Required action:
Set down exactly the lines of the records from the top to the line containing "The orthogonality relation"; include both.
++++ Entries provided
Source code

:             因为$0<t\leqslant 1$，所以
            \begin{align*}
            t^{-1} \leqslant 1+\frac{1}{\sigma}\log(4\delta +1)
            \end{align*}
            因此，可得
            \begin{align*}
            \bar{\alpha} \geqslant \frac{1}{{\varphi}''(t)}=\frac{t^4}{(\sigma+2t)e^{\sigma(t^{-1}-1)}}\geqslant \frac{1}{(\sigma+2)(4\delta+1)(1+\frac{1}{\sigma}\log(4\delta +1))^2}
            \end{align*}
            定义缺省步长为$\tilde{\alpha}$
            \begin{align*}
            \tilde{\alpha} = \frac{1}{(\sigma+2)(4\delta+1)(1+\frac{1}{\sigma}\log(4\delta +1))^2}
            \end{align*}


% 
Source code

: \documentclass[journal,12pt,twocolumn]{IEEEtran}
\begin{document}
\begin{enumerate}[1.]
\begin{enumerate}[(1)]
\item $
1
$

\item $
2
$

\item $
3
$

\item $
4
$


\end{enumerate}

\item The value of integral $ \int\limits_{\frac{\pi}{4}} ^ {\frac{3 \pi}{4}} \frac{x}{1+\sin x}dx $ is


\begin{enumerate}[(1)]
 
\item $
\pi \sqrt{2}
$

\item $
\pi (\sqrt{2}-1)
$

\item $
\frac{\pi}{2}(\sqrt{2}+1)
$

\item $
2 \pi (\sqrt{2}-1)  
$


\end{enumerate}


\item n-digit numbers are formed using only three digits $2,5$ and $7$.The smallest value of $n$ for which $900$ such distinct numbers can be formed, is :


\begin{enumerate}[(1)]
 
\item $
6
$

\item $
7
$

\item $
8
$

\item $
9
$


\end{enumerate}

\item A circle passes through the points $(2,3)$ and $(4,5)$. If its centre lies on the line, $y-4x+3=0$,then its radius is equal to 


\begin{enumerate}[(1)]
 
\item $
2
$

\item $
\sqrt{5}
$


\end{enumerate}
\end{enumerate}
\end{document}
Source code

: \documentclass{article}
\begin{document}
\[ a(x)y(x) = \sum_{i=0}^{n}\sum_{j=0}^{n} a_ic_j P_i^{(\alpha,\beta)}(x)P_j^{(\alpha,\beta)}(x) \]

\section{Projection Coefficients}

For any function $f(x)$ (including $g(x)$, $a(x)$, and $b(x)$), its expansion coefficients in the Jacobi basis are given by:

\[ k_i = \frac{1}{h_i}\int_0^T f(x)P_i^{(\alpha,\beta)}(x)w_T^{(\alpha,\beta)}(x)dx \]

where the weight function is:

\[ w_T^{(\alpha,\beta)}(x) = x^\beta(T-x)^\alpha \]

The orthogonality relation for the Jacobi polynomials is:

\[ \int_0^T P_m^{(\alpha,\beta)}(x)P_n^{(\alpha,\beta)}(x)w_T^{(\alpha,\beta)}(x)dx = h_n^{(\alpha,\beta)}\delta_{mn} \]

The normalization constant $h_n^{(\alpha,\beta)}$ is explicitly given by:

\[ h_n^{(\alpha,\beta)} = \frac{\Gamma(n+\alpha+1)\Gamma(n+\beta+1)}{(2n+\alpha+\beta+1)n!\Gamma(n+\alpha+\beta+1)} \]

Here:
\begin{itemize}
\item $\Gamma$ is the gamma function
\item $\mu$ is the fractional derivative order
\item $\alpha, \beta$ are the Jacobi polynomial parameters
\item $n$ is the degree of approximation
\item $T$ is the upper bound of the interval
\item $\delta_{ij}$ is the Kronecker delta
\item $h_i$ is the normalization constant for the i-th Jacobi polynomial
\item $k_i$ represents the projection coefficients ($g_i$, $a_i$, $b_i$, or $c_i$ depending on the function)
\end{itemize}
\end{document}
++++++++
Exercise solution:
Source code

:             因为$0<t\leqslant 1$，所以
            \begin{align*}
            t^{-1} \leqslant 1+\frac{1}{\sigma}\log(4\delta +1)
            \end{align*}
            因此，可得
            \begin{align*}
            \bar{\alpha} \geqslant \frac{1}{{\varphi}''(t)}=\frac{t^4}{(\sigma+2t)e^{\sigma(t^{-1}-1)}}\geqslant \frac{1}{(\sigma+2)(4\delta+1)(1+\frac{1}{\sigma}\log(4\delta +1))^2}
            \end{align*}
            定义缺省步长为$\tilde{\alpha}$
            \begin{align*}
            \tilde{\alpha} = \frac{1}{(\sigma+2)(4\delta+1)(1+\frac{1}{\sigma}\log(4\delta +1))^2}
            \end{align*}


% 
Source code

: \documentclass[journal,12pt,twocolumn]{IEEEtran}
\begin{document}
\begin{enumerate}[1.]
\begin{enumerate}[(1)]
\item $
1
$

\item $
2
$

\item $
3
$

\item $
4
$


\end{enumerate}

\item The value of integral $ \int\limits_{\frac{\pi}{4}} ^ {\frac{3 \pi}{4}} \frac{x}{1+\sin x}dx $ is


\begin{enumerate}[(1)]
 
\item $
\pi \sqrt{2}
$

\item $
\pi (\sqrt{2}-1)
$

\item $
\frac{\pi}{2}(\sqrt{2}+1)
$

\item $
2 \pi (\sqrt{2}-1)  
$


\end{enumerate}


\item n-digit numbers are formed using only three digits $2,5$ and $7$.The smallest value of $n$ for which $900$ such distinct numbers can be formed, is :


\begin{enumerate}[(1)]
 
\item $
6
$

\item $
7
$

\item $
8
$

\item $
9
$


\end{enumerate}

\item A circle passes through the points $(2,3)$ and $(4,5)$. If its centre lies on the line, $y-4x+3=0$,then its radius is equal to 


\begin{enumerate}[(1)]
 
\item $
2
$

\item $
\sqrt{5}
$


\end{enumerate}
\end{enumerate}
\end{document}
Source code

: \documentclass{article}
\begin{document}
\[ a(x)y(x) = \sum_{i=0}^{n}\sum_{j=0}^{n} a_ic_j P_i^{(\alpha,\beta)}(x)P_j^{(\alpha,\beta)}(x) \]

\section{Projection Coefficients}

For any function $f(x)$ (including $g(x)$, $a(x)$, and $b(x)$), its expansion coefficients in the Jacobi basis are given by:

\[ k_i = \frac{1}{h_i}\int_0^T f(x)P_i^{(\alpha,\beta)}(x)w_T^{(\alpha,\beta)}(x)dx \]

where the weight function is:

\[ w_T^{(\alpha,\beta)}(x) = x^\beta(T-x)^\alpha \]

The orthogonality relation for the Jacobi polynomials is:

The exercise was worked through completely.